Era visible desde Jartum (pero en el cielo septentrional) y desde Tokio (débilmente, hacia el oeste).

Desde Berlín, París, Londres, todas las capitales de Europa, la ondulante luz abarcaba toda la extensión del cielo. Cientos de miles de espectadores se reunían en las calles, incapaces de dormir bajo la fría fluorescencia. Los informes fluyeron a Nueva York hasta catorce minutos antes de la medianoche.

A las 11:46, Hora del Este, el cable transatlántico quedó repentina e inexplicablemente silencioso.

Era la época de los barcos fabulosos: los transatlánticos de la Great White Fleet, la Cunard y la White Star; el Teutonic, el Mauretania, monstruosidades del imperio.

Era también el alba de la época de Marconi y de la radio. El silencio del cable del Atlántico podía haberse explicado por toda una variedad de simples catástrofes. El silencio de las estaciones de radio europeas era mucho más ominoso.

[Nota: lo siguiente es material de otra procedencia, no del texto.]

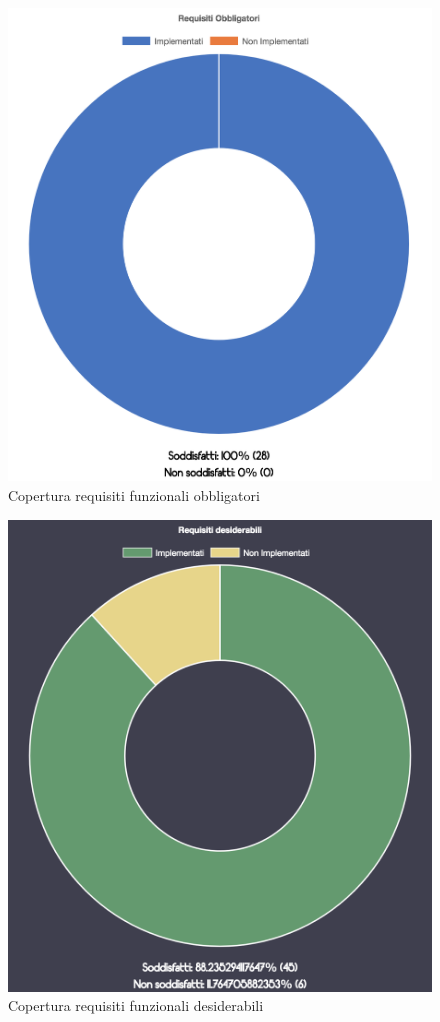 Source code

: \begin{figure}[H]
	\centering
	\includegraphics[scale = 0.2]{Images/obbligatori.png}
	\caption{Copertura requisiti funzionali obbligatori}
	\label{img:seqGraph}
\end{figure}
\begin{figure}[H]
	\centering
	\includegraphics[scale = 0.2]{Images/desiderabili.png}
	\caption{Copertura requisiti funzionali desiderabili}
	\label{img:seqGraph}
\end{figure}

Los radiooperadores lanzaron mensajes y preguntas a través del frío y plácido Atlántico Norte. No había CQD ni la nueva señal de socorro, SOS, ningún drama de un barco hundiéndose, pero algunos buques permanecían misteriosamente en silencio, entre ellos el Olympic de la White Star y el Kronprinzzessen Cecilie de la Hamburg-American, buques insignia en los cuales, momentos antes, los ricos de una docena de naciones se habían arracimado en las barandillas cubiertas de escarcha para ver el fenómeno que arrojaba un reflejo tan chillón sobre la oscura y cristalina superficie invernal del mar.